A “living trust” (sometimes called a “loving trust”) is a special legal entity that you create by preparing and executing a formal trust document, declaring that you are holding certain property “in trust.” You retain the right to “revoke” the trust at any time, or to take the property back out of the trust.
Because the trust is revocable, it is treated as a fictional entity during your lifetime. You pay taxes on any trust income during your lifetime, and your creditors could seize trust assets to pay your debts.
However, at your death, the trust becomes irrevocable (since you are no longer around to revoke it), and takes on new life as a truly separate legal entity. Any property owned by the trust is not subject to probate, because it is not owned by you or your estate at all. However, the probate court has authority to resolve disputes about the trust, and the trust usually remains liable for your debts (including any estate taxes).
If a husband and wife jointly create a revocable trust, then when one spouse dies, the trust is usually split into two parts: one contains the surviving spouse’s property, and remains revocable, while the other part is irrevocable and is usually earmarked for the use of the surviving spouse, with any balance remaining at the survivor’s death passing to the couple’s children. However, many different trust arrangements are possible, each with differing legal and tax consequences.
If you properly transfer your property into a revocable trust, then your estate will not need to pass through probate at your death. A carefully-drafted living trust can also serve to reduce or eliminate federal estate taxes, but it is important to recognize that any estate-tax benefits available through a “living trust” can also be obtained by an equally-carefully-drafted will. (A will, however, is subject to probate.)
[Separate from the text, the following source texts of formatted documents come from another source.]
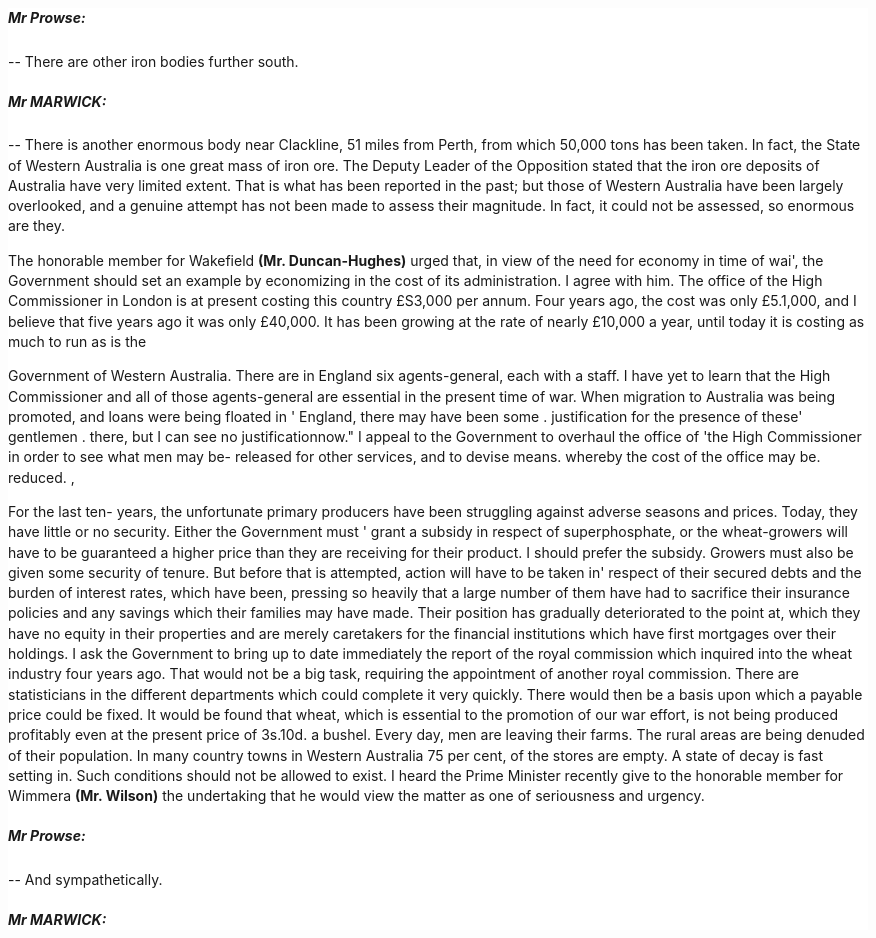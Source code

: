 ##### Mr Prowse:

-- There are other iron bodies further south. 

##### Mr MARWICK:

-- There is another enormous body near Clackline, 51 miles from Perth, from which 50,000 tons has been taken. In fact, the State of Western Australia is one great mass of iron ore. The Deputy Leader of the Opposition stated that the iron ore deposits of Australia have very limited extent. That is what has been reported in the past; but those of Western Australia have been largely overlooked, and a genuine attempt has not been made to  assess  their magnitude. In fact, it could not be assessed, so enormous are they. 

The honorable member for Wakefield  **(Mr. Duncan-Hughes)**  urged that, in view of the need for economy in time of wai', the Government should set an example by economizing in the cost of its administration. I agree with him. The office of the High Commissioner in London is at present costing this country £S3,000 per annum. Four years ago, the cost was only £5.1,000, and I believe that five years ago it was only £40,000. It has been growing at the rate of nearly £10,000 a year, until today it is costing as much to run as is the 

Government of Western Australia. There are in England six agents-general, each with a staff. I have yet to learn that the High Commissioner and all of those agents-general are essential in the present time of war. When migration to Australia was being promoted, and loans were being floated in ' England, there may have been some . justification for the presence of these' gentlemen . there, but I can see no justificationnow." I appeal to the Government to overhaul the office of 'the High Commissioner in order to see what men may be- released for other services, and to devise means. whereby the cost of the office may be. reduced. , 

For the last ten- years, the unfortunate primary producers have been struggling against adverse seasons and prices. Today, they have little or no security. Either the Government must ' grant a subsidy in respect of superphosphate, or the wheat-growers will have to be guaranteed a higher price than they are receiving for their product. I should prefer the subsidy. Growers must also be given some security of tenure. But before that is attempted, action will have to be taken in' respect of their secured debts and the burden of interest rates, which have been, pressing so heavily that a large number of them have had to sacrifice their insurance policies and any savings which their families may have made. Their position has gradually deteriorated to the point at, which they have no equity in their properties and are merely caretakers for the financial institutions which have first mortgages over their holdings. I ask the Government to bring up to date immediately the report of the royal commission which inquired into the wheat industry four years ago. That would not be a big task, requiring the appointment of another royal commission. There are statisticians in the different departments which could complete it very quickly. There would then be a basis upon which a payable price could be fixed. It would be found that wheat, which is essential to the promotion of our war effort, is not being produced profitably even at the present price of 3s.10d. a bushel. Every day, men are leaving their farms. The rural areas are being denuded of their population. In many country towns in Western Australia 75 per cent, of the stores are empty. A state of decay is fast setting in. Such conditions should not be allowed to exist. I heard the Prime Minister recently give to the honorable member for Wimmera  **(Mr. Wilson)**  the undertaking that he would view the matter as one of seriousness and urgency. 

##### Mr Prowse:

--  And sympathetically. 

##### Mr MARWICK:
If you fail to properly transfer assets into a trust, you may lose the benefit and your estate may be subject to probate anyway. For example, if you fail to transfer your home into the trust, it will be a probate asset after both spouses have died.
If the living trust is split after one spouse dies, additional accounting work will be needed, and each irrevocable trust must file its own tax return.
How Refinancing May “Undo” Your Trust
When interest rates plunged in the past few years, many homeowners took advantage of the lower rates by refinancing their homes. Unfortunately, most lenders are still reluctant to make loans on property held by a living trust, primarily because lenders are very conservative and reluctant to change their ways. As a result, homeowners were often required to transfer the home from the trust back to the owners’ individual names, before the new loan was made and a deed of trust recorded.
After the new loan was made, the homeowners were free to transfer the home back into the living trust, in order to preserve the probate-avoidance benefit. However, lenders rarely assist homeowners with this final step, and often the homeowner does not even realize that the home was removed from the trust as part of the mortgage refinancing transaction, since that deed was one of many documents signed in a short time.
The end result is that thousands of California homeowners, who properly transferred their homes into their revocable living trusts to avoid probate, may face probate anyway because their work was undone.
While it is often possible to obtain court approval to confirm trust ownership of a home if it was never formally transferred to the trust, it is very unlikely that a court would confirm trust ownership if the last document signed was a deed transferring the property out of the trust and into the owners’ individual names.
If you or any of your family members or friends implemented a “living trust” and subsequently refinanced your home, it is important to review the documents to make sure that the home is currently held in the name of the living trust. If not, you should prepare and record a new deed returning the property into the name of the trust.
As a backup measure, I sometimes recommend that clients execute a new “Declaration of Trust” annually, confirming that all their property is held by them as trustees of their revocable living trust, regardless of the formal title arrangements.